Like Floyd, the Minneapolis man whose death sparked a summer of civil unrest, officers are filmed kneeling on Christine Greaves’ back, as she reportedly exclaims, “I can’t breathe” three times.

Attorney Ugochukwu Uzoh filed the lawsuit on behalf of the 23-year-old in the Eastern District of New York after her arrest on May 2, 2020. The young woman was attending a gathering following a funeral in Brooklyn and reportedly was violating the city’s COVID-19 lockdown mandates.

According to the complaint, Greaves was arrested that evening “simply because she is Black.” The NYPD says she was arrested for “obstructing governmental administration in the second degree” and “disorderly conduct,” charges connected to COVID restrictions.

It further claimed that officers were particularly violent while detaining her, “punching, kicking, cursing, screaming, and yelling at her” before hauling her off to the 77th Precinct, where her suit says she was made to participate in an “illegal and unlawful search” which yielded no contraband.

Uzoh released a video to the press, and it shows the young lady yelling, “I can’t breathe,” and someone blasting the officers, repeatedly saying, “Get your knee off her back.”

“It’s really troubling when you watch the incident that happened and that’s how George Floyd lost his life. Thankfully, my client is still alive,” the lawyer said, according to the Daily Mail.

The complaint states that Greaves attended the funeral of one of her boyfriend’s relatives.
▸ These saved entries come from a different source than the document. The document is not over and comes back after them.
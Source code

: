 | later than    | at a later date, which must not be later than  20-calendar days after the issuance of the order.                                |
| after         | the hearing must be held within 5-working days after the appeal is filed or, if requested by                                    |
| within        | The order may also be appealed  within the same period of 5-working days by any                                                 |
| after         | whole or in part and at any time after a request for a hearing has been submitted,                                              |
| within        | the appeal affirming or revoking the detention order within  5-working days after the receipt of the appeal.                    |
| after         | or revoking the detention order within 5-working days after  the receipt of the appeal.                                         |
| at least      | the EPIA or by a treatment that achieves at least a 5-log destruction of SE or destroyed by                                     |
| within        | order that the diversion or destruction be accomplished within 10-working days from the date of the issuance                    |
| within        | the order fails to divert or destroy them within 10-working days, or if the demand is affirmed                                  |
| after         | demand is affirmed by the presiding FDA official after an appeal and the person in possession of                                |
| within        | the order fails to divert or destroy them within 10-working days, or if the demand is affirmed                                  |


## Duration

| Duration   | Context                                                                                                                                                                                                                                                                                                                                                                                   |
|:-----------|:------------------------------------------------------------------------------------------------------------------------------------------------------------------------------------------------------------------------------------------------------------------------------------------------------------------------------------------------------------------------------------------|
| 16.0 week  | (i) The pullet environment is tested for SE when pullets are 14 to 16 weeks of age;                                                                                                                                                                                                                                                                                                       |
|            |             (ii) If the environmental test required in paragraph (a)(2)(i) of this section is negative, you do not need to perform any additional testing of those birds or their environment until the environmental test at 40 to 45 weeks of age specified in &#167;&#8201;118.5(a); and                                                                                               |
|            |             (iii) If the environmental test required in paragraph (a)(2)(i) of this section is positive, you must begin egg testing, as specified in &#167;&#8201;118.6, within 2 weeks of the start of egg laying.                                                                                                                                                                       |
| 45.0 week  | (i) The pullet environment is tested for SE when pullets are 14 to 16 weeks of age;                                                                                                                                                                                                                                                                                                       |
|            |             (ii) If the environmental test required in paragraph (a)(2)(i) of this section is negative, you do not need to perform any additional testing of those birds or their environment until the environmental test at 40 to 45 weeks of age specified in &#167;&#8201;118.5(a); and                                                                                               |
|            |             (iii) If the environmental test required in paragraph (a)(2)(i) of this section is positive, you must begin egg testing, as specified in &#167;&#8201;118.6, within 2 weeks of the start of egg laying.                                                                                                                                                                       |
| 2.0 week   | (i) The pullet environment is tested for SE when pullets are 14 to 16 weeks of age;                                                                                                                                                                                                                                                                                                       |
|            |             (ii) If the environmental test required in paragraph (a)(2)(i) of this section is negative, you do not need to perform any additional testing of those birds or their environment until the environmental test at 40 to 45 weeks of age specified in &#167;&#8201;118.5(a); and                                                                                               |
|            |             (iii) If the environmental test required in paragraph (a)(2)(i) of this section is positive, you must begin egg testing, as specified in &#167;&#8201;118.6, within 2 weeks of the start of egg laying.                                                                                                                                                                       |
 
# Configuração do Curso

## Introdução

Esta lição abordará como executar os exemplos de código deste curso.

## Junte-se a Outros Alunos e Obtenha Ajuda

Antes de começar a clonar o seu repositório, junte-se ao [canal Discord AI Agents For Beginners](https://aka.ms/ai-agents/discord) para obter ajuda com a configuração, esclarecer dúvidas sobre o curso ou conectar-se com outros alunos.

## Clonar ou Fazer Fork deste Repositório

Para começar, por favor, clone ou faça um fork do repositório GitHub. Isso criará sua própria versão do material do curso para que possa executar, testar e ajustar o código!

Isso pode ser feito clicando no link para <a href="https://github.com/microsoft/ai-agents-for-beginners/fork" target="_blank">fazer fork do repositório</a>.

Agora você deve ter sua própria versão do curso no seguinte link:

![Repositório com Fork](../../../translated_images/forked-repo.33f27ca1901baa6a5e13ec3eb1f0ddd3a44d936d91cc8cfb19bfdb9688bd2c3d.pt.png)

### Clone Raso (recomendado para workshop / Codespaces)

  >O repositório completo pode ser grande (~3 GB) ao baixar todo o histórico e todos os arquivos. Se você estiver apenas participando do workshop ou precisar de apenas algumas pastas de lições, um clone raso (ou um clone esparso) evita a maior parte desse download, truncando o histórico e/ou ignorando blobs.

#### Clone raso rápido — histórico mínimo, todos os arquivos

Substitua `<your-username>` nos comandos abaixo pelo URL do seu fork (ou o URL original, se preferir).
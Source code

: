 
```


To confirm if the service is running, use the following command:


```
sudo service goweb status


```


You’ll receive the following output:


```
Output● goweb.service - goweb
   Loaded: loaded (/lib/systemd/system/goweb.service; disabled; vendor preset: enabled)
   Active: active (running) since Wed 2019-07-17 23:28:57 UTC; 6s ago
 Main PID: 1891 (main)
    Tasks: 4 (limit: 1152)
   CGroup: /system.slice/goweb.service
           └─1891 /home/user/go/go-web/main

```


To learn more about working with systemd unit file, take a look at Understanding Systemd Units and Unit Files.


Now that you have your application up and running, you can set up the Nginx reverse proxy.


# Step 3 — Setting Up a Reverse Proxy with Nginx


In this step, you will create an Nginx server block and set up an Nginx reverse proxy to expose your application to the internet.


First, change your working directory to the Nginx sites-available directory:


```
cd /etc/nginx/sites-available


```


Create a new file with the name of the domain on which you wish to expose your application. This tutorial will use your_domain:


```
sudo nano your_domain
Later that evening, she and her partner, Davis Smith, “stood on the front porch of their home… [when] they observed a large number of police officers converge in front of their home harassing some of their friends and relatives who were mourning with them.”

The young woman pulled out her cellphone and started to record the altercation but was told to cut the recording off by some of the officers, according to her attorney.

The officers “threatened to seize her cell phone and arrest and charge her with crimes,” the complaint alleges.

Some of the officers captured in her footage were Samantha Love, Sgt. Derek Jaffe, Cpt. Sean Claxton, Officer Michael Napolitano, and Sgt. Harold Thompson. Also recorded were two additional officers who are unnamed in the lawsuit.

According to the complaint, officers “forcibly grabbed her and slammed her down on the floor–punching, kicking, cursing, screaming, and yelling at her,” singling out Napolitano, who “was captured on a video pinning her down and choking her by kneeling on her neck while Claxton and Doe [Shield #23624] grabbed other parts of her body.”

The lawyer contends her client already suffers from asthma, which was exacerbated by the arrest. Greaves’ request to be transported to a hospital for medical care was also denied.

Now, according to the lawyer, his client is “traumatized” and is seeking to be awarded damages in the “six-figure” ballpark.

The NYPD has not commented on the lawsuit or the arrest.